I, of course, didn’t want us to go through either. Either would have entailed even more pain, neither would fix things completely, he wouldn’t have done well at ALL trying to stay off of his feet for months, and I would have had to get a job to make ends meet. It just seemed so much better if God would just heal it. Of course, we asked Him to do this, but we didn’t have any ground-breaking revelations giving us certainty, etc.

My husband talked about it and thought about it for a while, and finally decided that he didn’t have much choice other than to have the surgery, because he couldn’t hardly work as it was. I remember standing in church when prayer requests were being taken and his father (our pastor at the time) included his knee in the list.
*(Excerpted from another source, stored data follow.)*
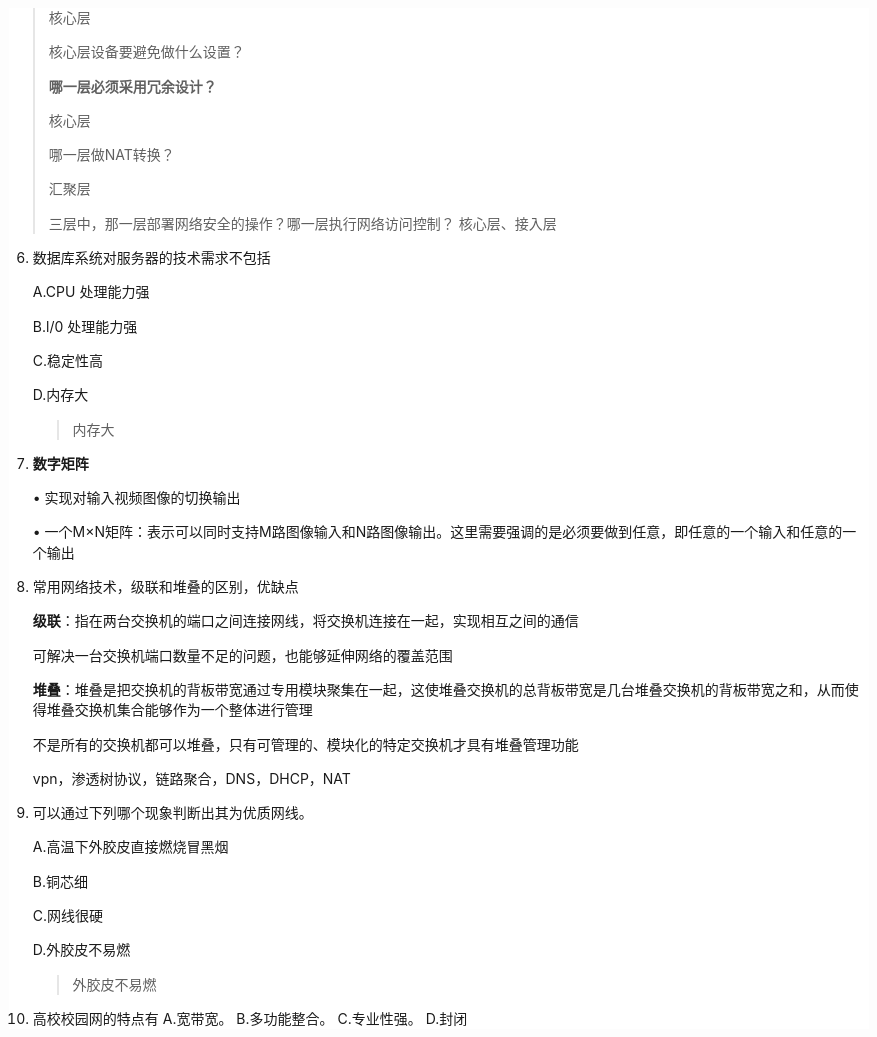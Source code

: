    >核心层
   >
   >核心层设备要避免做什么设置？
   >
   >**哪一层必须采用冗余设计？**
   >
   >核心层
   >
   >哪一层做NAT转换？
   >
   >汇聚层
   >
   >三层中，那一层部署网络安全的操作？哪一层执行网络访问控制？
   >核心层、接入层

6. 数据库系统对服务器的技术需求不包括

   A.CPU 处理能力强 

   B.l/0 处理能力强 

   C.稳定性高 

   D.内存大

   > 内存大

7. **数字矩阵** 
   
   • 实现对输入视频图像的切换输出
   
   • 一个M×N矩阵：表示可以同时支持M路图像输入和N路图像输出。这里需要强调的是必须要做到任意，即任意的一个输入和任意的一个输出
   
8. 常用网络技术，级联和堆叠的区别，优缺点

   **级联**：指在两台交换机的端口之间连接网线，将交换机连接在一起，实现相互之间的通信

   可解决一台交换机端口数量不足的问题，也能够延伸网络的覆盖范围

   **堆叠**：堆叠是把交换机的背板带宽通过专用模块聚集在一起，这使堆叠交换机的总背板带宽是几台堆叠交换机的背板带宽之和，从而使得堆叠交换机集合能够作为一个整体进行管理

   不是所有的交换机都可以堆叠，只有可管理的、模块化的特定交换机才具有堆叠管理功能

   

   vpn，渗透树协议，链路聚合，DNS，DHCP，NAT

9. 可以通过下列哪个现象判断出其为优质网线。

   A.高温下外胶皮直接燃烧冒黑烟

   B.铜芯细

   C.网线很硬

   D.外胶皮不易燃

   >外胶皮不易燃

10. 高校校园网的特点有
    A.宽带宽。
    B.多功能整合。
    C.专业性强。
    D.封闭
As he was praying for it, I stood there, knowing that my husband didn’t have any faith that it was going to be healed, and not even sure that I did. So I prayed quite frankly with God. I said, “God, I know You can heal his knee, but if You are really going to do it, then You’ve got to find a way to tell him Yourself and stop the surgery, because he won’t believe it from anyone else.” Nothing spectacular happened, and the day went on.

That very night my husband woke me up to tell me about a dream he had just had. I won’t explain the whole thing out, but suffice it to say that God seems to speak to my husband’s family through dreams, and He had sent one to my husband that night. My husband ended the conversation by telling me that he wasn’t going to go through with the surgery. At that point, he still had no faith that it would be healed… he hadn’t gotten that far… he just knew that the surgery would be a mistake. I, however, knew that God had answered my prayer, and therefore He was going to heal the knee. I just didn’t know when or how.

Weeks went by (I don’t remember how many), and his knee still bothered him, although not as much. Then we had a visiting pastor come. After the service, he asked who needed prayer. Everyone was stubbornly holding back and not going forward, as usual, so God started telling him what problems people had that needed prayer. One of the things that God told him was that someone had problems with their knee and God had healed it. I think He even specified which knee. Well… my husband knew that was him, and he apparently received it… he has had absolutely no problems with that knee since. *smiles* (We’ll see what happens with the other knee which still bothers him mildly every once in a while. See… told you this was a real story.)

2 thoughts on “Brutally honest with God…”

  1. I did have a whole, long, eloquent comment written, and an accidental random button-pushing episode deleted the whole thing. Sigh. I have been impressed recently as to the fact that insecurity and lack of faith are both off shoots of pride. Ouch. Both are not taking the Lord at his word. One as to ourselves, the other as to Him. Thanks for being honest.